Remember, Amaro was consumed with getting Roy Halladay during the 2009 season and when he couldn’t get him at the deadline, he got Cliff Lee. Of course he traded away Lee when he got Halladay in December of 2009, but then developed another stalkerish-type obsession with Lee and signed him to a fivear, $120 million deal the next winter.
Could Stanton be Amaro’s next fatal attraction?
Given that the Phillies lost their 81st game of the season on Wednesday night to equal the franchises’ most defeats since losing 97 in 2000, let’s guess that Amaro will be hell bent on going after a slugger like Stanton. In fact, on Monday when assessing the team’s needs for the offseason, manager Ryne Sandberg listed pitching, but they always say pitching.
"I would say solidify the starting rotation. I think that could be No. 1," Sandberg said. "I think some of the question marks in the bullpen could have been answered, so that might narrow that down.
"We need to figure out the catching situation.

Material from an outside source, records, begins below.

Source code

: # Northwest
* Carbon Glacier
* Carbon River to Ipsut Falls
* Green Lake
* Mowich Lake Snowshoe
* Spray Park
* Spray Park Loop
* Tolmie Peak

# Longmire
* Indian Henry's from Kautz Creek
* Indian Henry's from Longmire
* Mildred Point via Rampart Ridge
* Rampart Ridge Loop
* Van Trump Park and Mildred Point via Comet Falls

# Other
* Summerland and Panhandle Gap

"Better defense in the outfield.
"Continue to try to improve the lineup as far as the offense goes.
"And getting everybody back … healthy."
The price tag for Stanton would start with Maikel Franco and build from there.
OK. Plop Stanton in the middle of the lineup between Chase Utley and Ryan Howard and see what the kid does. Chances are it will be a little different than hitting between Christian Yelich and Justin Ruggiano.

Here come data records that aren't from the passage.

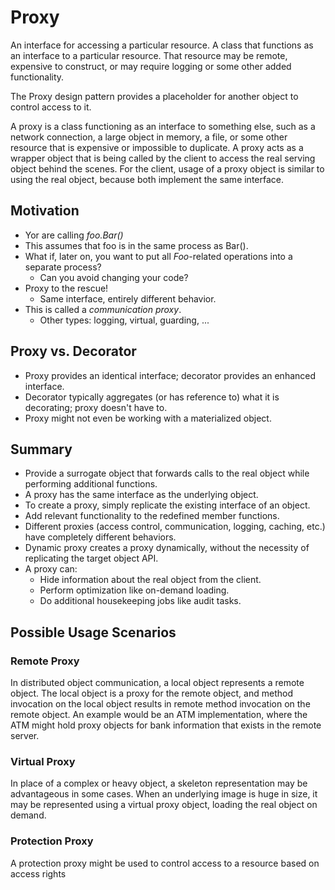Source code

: # Proxy

An interface for accessing a particular resource.
A class that functions as an interface to a particular resource. That resource may be remote, expensive to construct, or may require logging or some other added functionality.

The Proxy design pattern provides a placeholder for another object to control access to it.

A proxy is a class functioning as an interface to something else, such as a network connection, a large object in memory, a file, or some other resource that is expensive or impossible to duplicate.
A proxy acts as a wrapper object that is being called by the client to access the real serving object behind the scenes. For the client, usage of a proxy object is similar to using the real object, because both implement the same interface.

## Motivation

* Yor are calling *foo.Bar()*
* This assumes that foo is in the same process as Bar().
* What if, later on, you want to put all *Foo*-related operations into a separate process?
    * Can you avoid changing your code?
* Proxy to the rescue!
    * Same interface, entirely different behavior.
* This is called a *communication proxy*.
    * Other types: logging, virtual, guarding, ...  

## Proxy vs. Decorator

* Proxy provides an identical interface; decorator provides an enhanced interface.
* Decorator typically aggregates (or has reference to) what it is decorating; proxy doesn't have to.
* Proxy might not even be working with a materialized object.

## Summary

* Provide a surrogate object that forwards calls to the real object while performing additional functions.
* A proxy has the same interface as the underlying object.
* To create a proxy, simply replicate the existing interface of an object.
* Add relevant functionality to the redefined member functions.
* Different proxies (access control, communication, logging, caching, etc.) have completely different behaviors.
* Dynamic proxy creates a proxy dynamically, without the necessity of replicating the target object API.
* A proxy can:
    * Hide information about the real object from the client.
    * Perform optimization like on-demand loading.
    * Do additional housekeeping jobs like audit tasks.

## Possible Usage Scenarios

### Remote Proxy
In distributed object communication, a local object represents a remote object. The local object is a proxy for the remote object, and method invocation on the local object results in remote method invocation on the remote object. An example would be an ATM implementation, where the ATM might hold proxy objects for bank information that exists in the remote server.

### Virtual Proxy
In place of a complex or heavy object, a skeleton representation may be advantageous in some cases. When an underlying image is huge in size, it may be represented using a virtual proxy object, loading the real object on demand.

### Protection Proxy
A protection proxy might be used to control access to a resource based on access rights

Anyway, the Phillies have to run the table to avoid their first losing record since going 80-81 in 2002. That was the year the Phillies went into the last game of the season in Miami with an 80-80 record. Manager Larry Bowa really wanted to get that 81st win, but trouble arose when the game went into extra innings.
Because it was the last game of the season, a bunch of players had planes to catch to go home. One player with an early flight and a contract about to expire was Travis Lee and when Luis Castillo led off with the 10th with a single, fate was on Lee’s side to catch that plane.
With no outs, Castillo stole second base and moved to third base on a wild pitch from Hector Mercado. With one out and Castillo still on third, Juan Encarnacion hit a foul ball near the stands behind first base. If Lee were to let the ball drop, it would be strike two. No big deal. But if Lee caught it, the speedy Castillo could tag up and score easily.
So what did Lee do while backpedaling toward the stands?
Of course he caught it.
Lee caught it, Castillo tagged up and scored easily and the Phillies season ended with an 80-81 record. And by the time we made it from the press box to the clubhouse, Lee was showered, dressed and pulling his suitcase toward the exit to catch a cab to get to the airport in time.